*** Entries provided ***

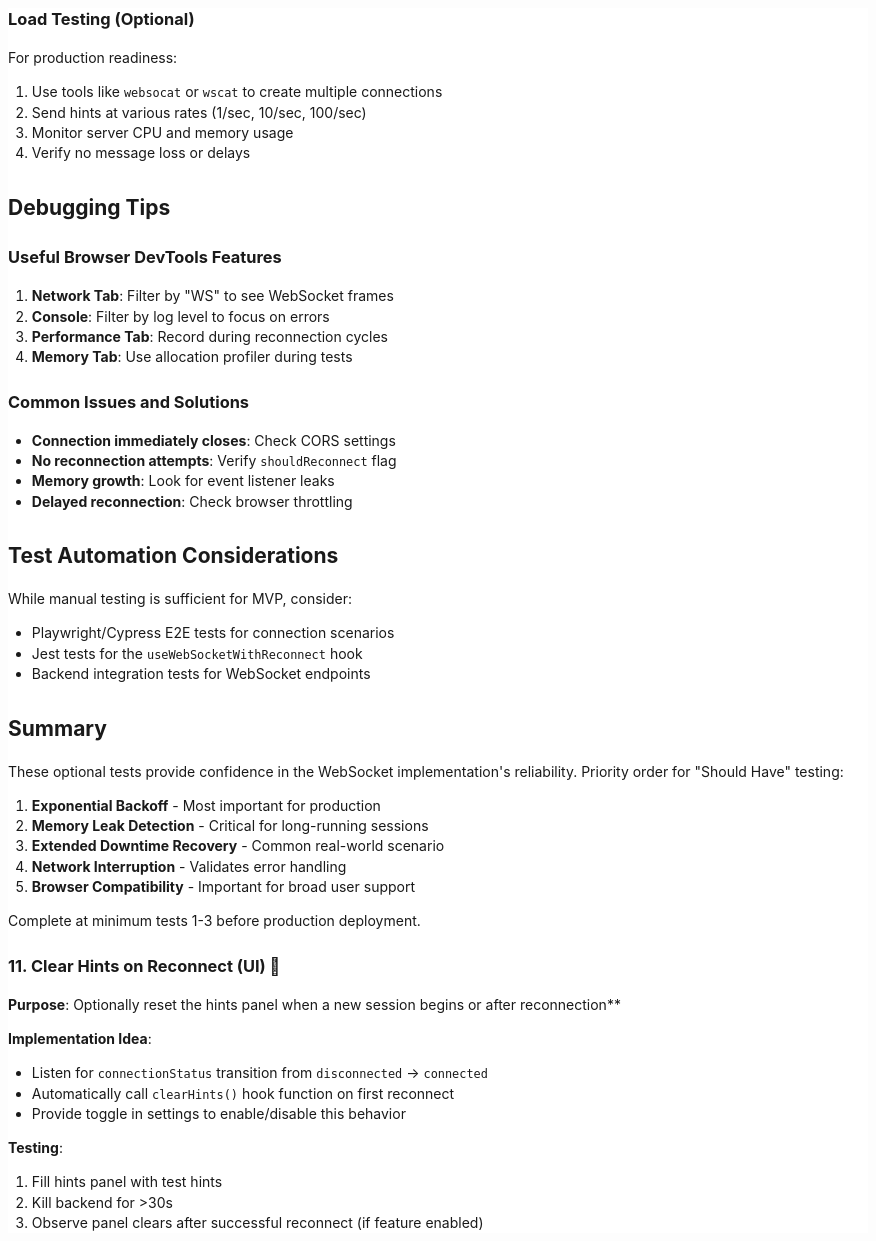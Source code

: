 ### Load Testing (Optional)
For production readiness:
1. Use tools like `websocat` or `wscat` to create multiple connections
2. Send hints at various rates (1/sec, 10/sec, 100/sec)
3. Monitor server CPU and memory usage
4. Verify no message loss or delays

## Debugging Tips

### Useful Browser DevTools Features
1. **Network Tab**: Filter by "WS" to see WebSocket frames
2. **Console**: Filter by log level to focus on errors
3. **Performance Tab**: Record during reconnection cycles
4. **Memory Tab**: Use allocation profiler during tests

### Common Issues and Solutions
- **Connection immediately closes**: Check CORS settings
- **No reconnection attempts**: Verify `shouldReconnect` flag
- **Memory growth**: Look for event listener leaks
- **Delayed reconnection**: Check browser throttling

## Test Automation Considerations

While manual testing is sufficient for MVP, consider:
- Playwright/Cypress E2E tests for connection scenarios
- Jest tests for the `useWebSocketWithReconnect` hook
- Backend integration tests for WebSocket endpoints

## Summary

These optional tests provide confidence in the WebSocket implementation's reliability. Priority order for "Should Have" testing:

1. **Exponential Backoff** - Most important for production
2. **Memory Leak Detection** - Critical for long-running sessions  
3. **Extended Downtime Recovery** - Common real-world scenario
4. **Network Interruption** - Validates error handling
5. **Browser Compatibility** - Important for broad user support

Complete at minimum tests 1-3 before production deployment.

### 11. Clear Hints on Reconnect (UI) 🧹
**Purpose**: Optionally reset the hints panel when a new session begins or after reconnection**

**Implementation Idea**:
- Listen for `connectionStatus` transition from `disconnected` → `connected`
- Automatically call `clearHints()` hook function on first reconnect
- Provide toggle in settings to enable/disable this behavior

**Testing**:
1. Fill hints panel with test hints
2. Kill backend for >30s
3. Observe panel clears after successful reconnect (if feature enabled)
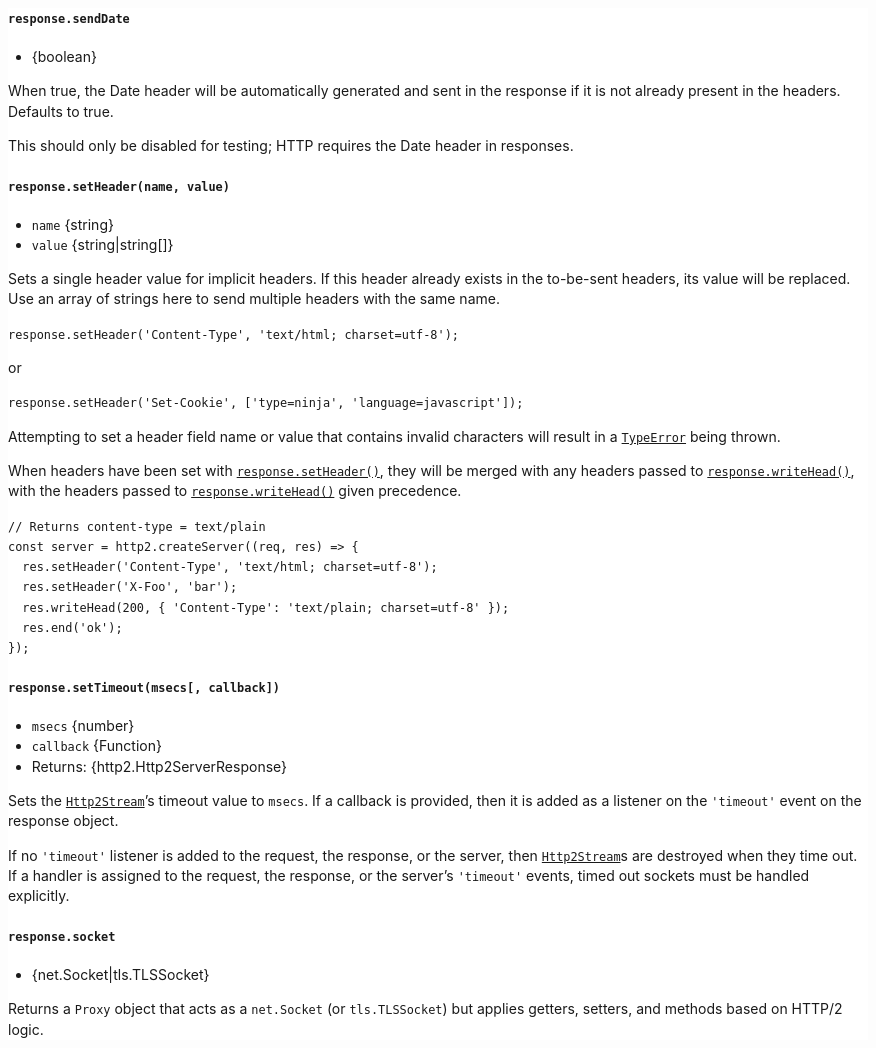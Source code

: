 #### `response.sendDate`

- {boolean}

When true, the Date header will be automatically generated and sent in the response if it is not already present in the headers. Defaults to true.

This should only be disabled for testing; HTTP requires the Date header in responses.

#### `response.setHeader(name, value)`

- `name` {string}
- `value` {string|string\[\]}

Sets a single header value for implicit headers. If this header already exists in the to-be-sent headers, its value will be replaced. Use an array of strings here to send multiple headers with the same name.

    response.setHeader('Content-Type', 'text/html; charset=utf-8');

or

    response.setHeader('Set-Cookie', ['type=ninja', 'language=javascript']);

Attempting to set a header field name or value that contains invalid characters will result in a [`TypeError`](errors.md#errors_class_typeerror) being thrown.

When headers have been set with [`response.setHeader()`](#http2_response_setheader_name_value), they will be merged with any headers passed to [`response.writeHead()`](#http2_response_writehead_statuscode_statusmessage_headers), with the headers passed to [`response.writeHead()`](#http2_response_writehead_statuscode_statusmessage_headers) given precedence.

    // Returns content-type = text/plain
    const server = http2.createServer((req, res) => {
      res.setHeader('Content-Type', 'text/html; charset=utf-8');
      res.setHeader('X-Foo', 'bar');
      res.writeHead(200, { 'Content-Type': 'text/plain; charset=utf-8' });
      res.end('ok');
    });

#### `response.setTimeout(msecs[, callback])`

- `msecs` {number}
- `callback` {Function}
- Returns: {http2.Http2ServerResponse}

Sets the [`Http2Stream`](#http2_class_http2stream)’s timeout value to `msecs`. If a callback is provided, then it is added as a listener on the `'timeout'` event on the response object.

If no `'timeout'` listener is added to the request, the response, or the server, then [`Http2Stream`](#http2_class_http2stream)s are destroyed when they time out. If a handler is assigned to the request, the response, or the server’s `'timeout'` events, timed out sockets must be handled explicitly.

#### `response.socket`

- {net.Socket|tls.TLSSocket}

Returns a `Proxy` object that acts as a `net.Socket` (or `tls.TLSSocket`) but applies getters, setters, and methods based on HTTP/2 logic.

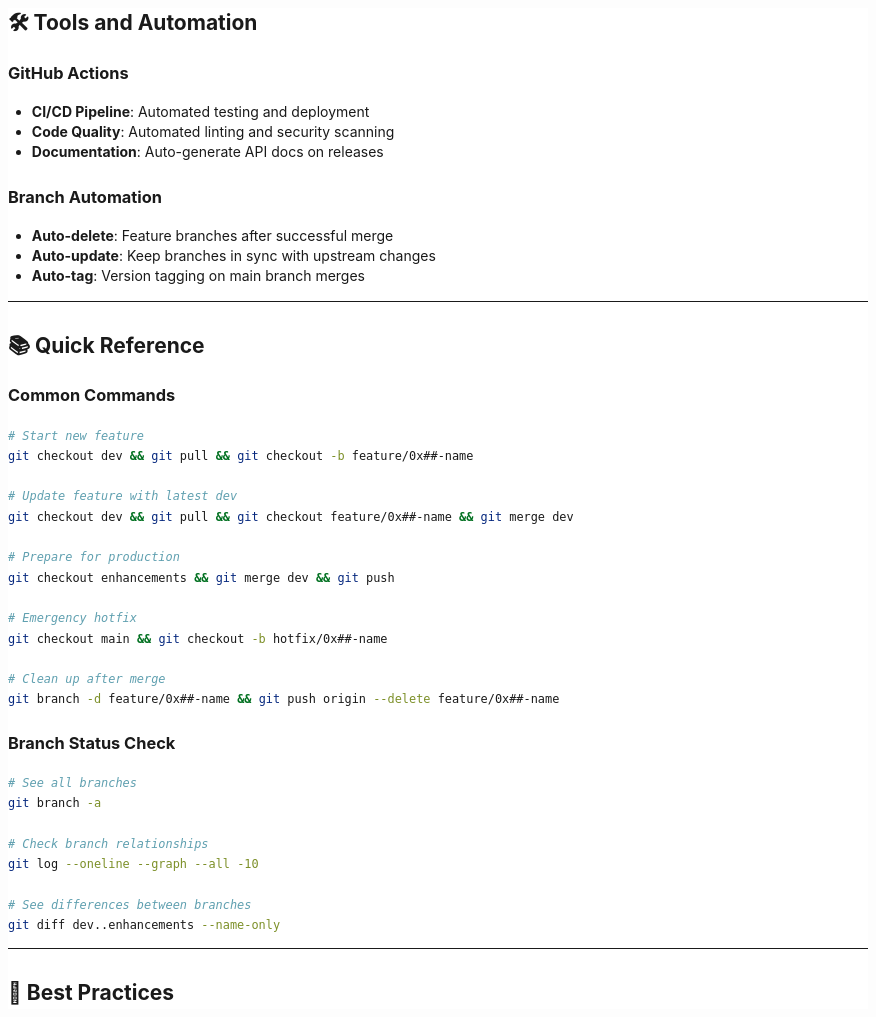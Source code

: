 ## 🛠️ Tools and Automation

### **GitHub Actions**
- **CI/CD Pipeline**: Automated testing and deployment
- **Code Quality**: Automated linting and security scanning
- **Documentation**: Auto-generate API docs on releases

### **Branch Automation**
- **Auto-delete**: Feature branches after successful merge
- **Auto-update**: Keep branches in sync with upstream changes
- **Auto-tag**: Version tagging on main branch merges

---

## 📚 Quick Reference

### **Common Commands**
```bash
# Start new feature
git checkout dev && git pull && git checkout -b feature/0x##-name

# Update feature with latest dev
git checkout dev && git pull && git checkout feature/0x##-name && git merge dev

# Prepare for production
git checkout enhancements && git merge dev && git push

# Emergency hotfix
git checkout main && git checkout -b hotfix/0x##-name

# Clean up after merge
git branch -d feature/0x##-name && git push origin --delete feature/0x##-name
```

### **Branch Status Check**
```bash
# See all branches
git branch -a

# Check branch relationships
git log --oneline --graph --all -10

# See differences between branches
git diff dev..enhancements --name-only
```

---

## 🎯 Best Practices
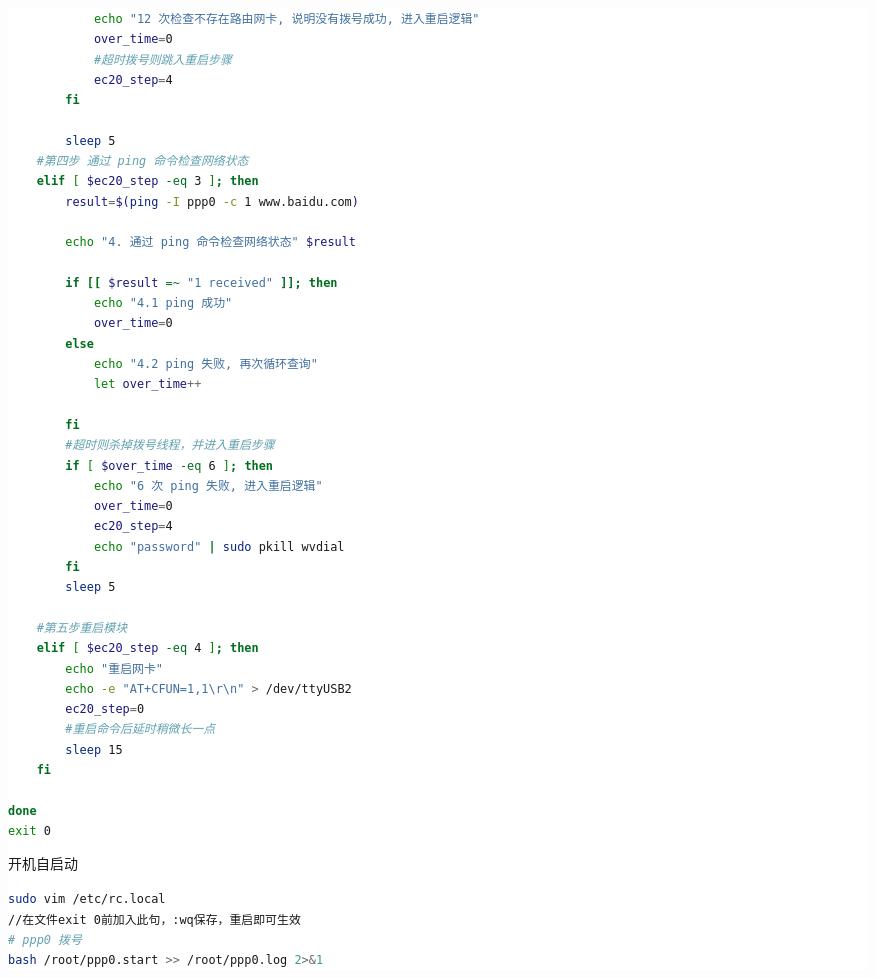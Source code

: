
 ```bash
			echo "12 次检查不存在路由网卡, 说明没有拨号成功, 进入重启逻辑"
			over_time=0
			#超时拨号则跳入重启步骤
			ec20_step=4
		fi

		sleep 5
	#第四步 通过 ping 命令检查网络状态
	elif [ $ec20_step -eq 3 ]; then
		result=$(ping -I ppp0 -c 1 www.baidu.com)

		echo "4. 通过 ping 命令检查网络状态" $result

		if [[ $result =~ "1 received" ]]; then
			echo "4.1 ping 成功"
			over_time=0
		else
			echo "4.2 ping 失败, 再次循环查询"
			let over_time++

		fi
		#超时则杀掉拨号线程，并进入重启步骤
		if [ $over_time -eq 6 ]; then
			echo "6 次 ping 失败, 进入重启逻辑"
			over_time=0
			ec20_step=4
			echo "password" | sudo pkill wvdial
		fi
		sleep 5

	#第五步重启模块
	elif [ $ec20_step -eq 4 ]; then
		echo "重启网卡"
		echo -e "AT+CFUN=1,1\r\n" > /dev/ttyUSB2
		ec20_step=0
		#重启命令后延时稍微长一点
		sleep 15
	fi

done
exit 0
```

开机自启动

```bash
sudo vim /etc/rc.local
//在文件exit 0前加入此句，:wq保存，重启即可生效
# ppp0 拨号
bash /root/ppp0.start >> /root/ppp0.log 2>&1
```
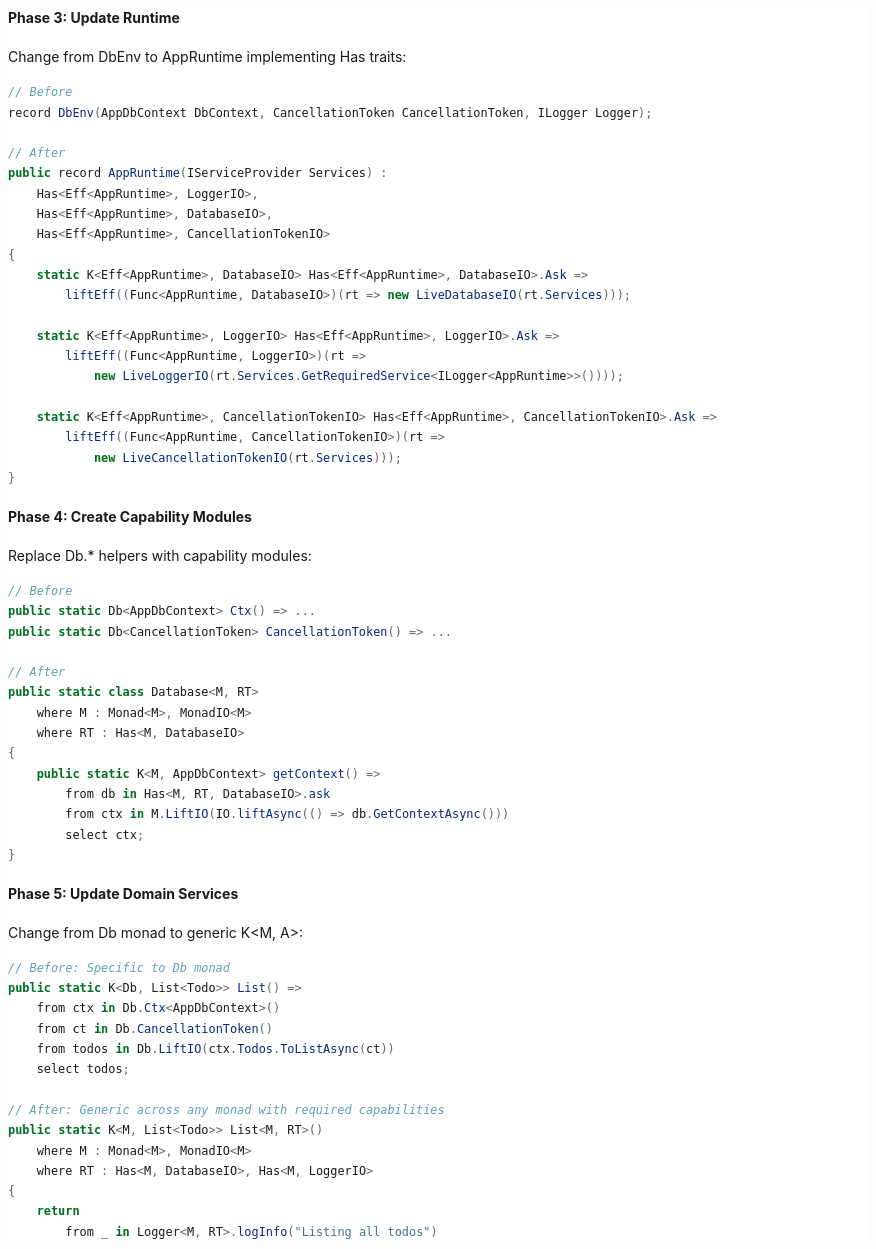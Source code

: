 #### Phase 3: Update Runtime

Change from DbEnv to AppRuntime implementing Has traits:

```csharp
// Before
record DbEnv(AppDbContext DbContext, CancellationToken CancellationToken, ILogger Logger);

// After
public record AppRuntime(IServiceProvider Services) :
    Has<Eff<AppRuntime>, LoggerIO>,
    Has<Eff<AppRuntime>, DatabaseIO>,
    Has<Eff<AppRuntime>, CancellationTokenIO>
{
    static K<Eff<AppRuntime>, DatabaseIO> Has<Eff<AppRuntime>, DatabaseIO>.Ask =>
        liftEff((Func<AppRuntime, DatabaseIO>)(rt => new LiveDatabaseIO(rt.Services)));

    static K<Eff<AppRuntime>, LoggerIO> Has<Eff<AppRuntime>, LoggerIO>.Ask =>
        liftEff((Func<AppRuntime, LoggerIO>)(rt =>
            new LiveLoggerIO(rt.Services.GetRequiredService<ILogger<AppRuntime>>())));

    static K<Eff<AppRuntime>, CancellationTokenIO> Has<Eff<AppRuntime>, CancellationTokenIO>.Ask =>
        liftEff((Func<AppRuntime, CancellationTokenIO>)(rt =>
            new LiveCancellationTokenIO(rt.Services)));
}
```

#### Phase 4: Create Capability Modules

Replace Db.* helpers with capability modules:

```csharp
// Before
public static Db<AppDbContext> Ctx() => ...
public static Db<CancellationToken> CancellationToken() => ...

// After
public static class Database<M, RT>
    where M : Monad<M>, MonadIO<M>
    where RT : Has<M, DatabaseIO>
{
    public static K<M, AppDbContext> getContext() =>
        from db in Has<M, RT, DatabaseIO>.ask
        from ctx in M.LiftIO(IO.liftAsync(() => db.GetContextAsync()))
        select ctx;
}
```

#### Phase 5: Update Domain Services

Change from Db monad to generic K<M, A>:

```csharp
// Before: Specific to Db monad
public static K<Db, List<Todo>> List() =>
    from ctx in Db.Ctx<AppDbContext>()
    from ct in Db.CancellationToken()
    from todos in Db.LiftIO(ctx.Todos.ToListAsync(ct))
    select todos;

// After: Generic across any monad with required capabilities
public static K<M, List<Todo>> List<M, RT>()
    where M : Monad<M>, MonadIO<M>
    where RT : Has<M, DatabaseIO>, Has<M, LoggerIO>
{
    return
        from _ in Logger<M, RT>.logInfo("Listing all todos")
```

***

_Task description_. Which lines of the entries contain "object"? Count them and write only the number.

_Task response_. 2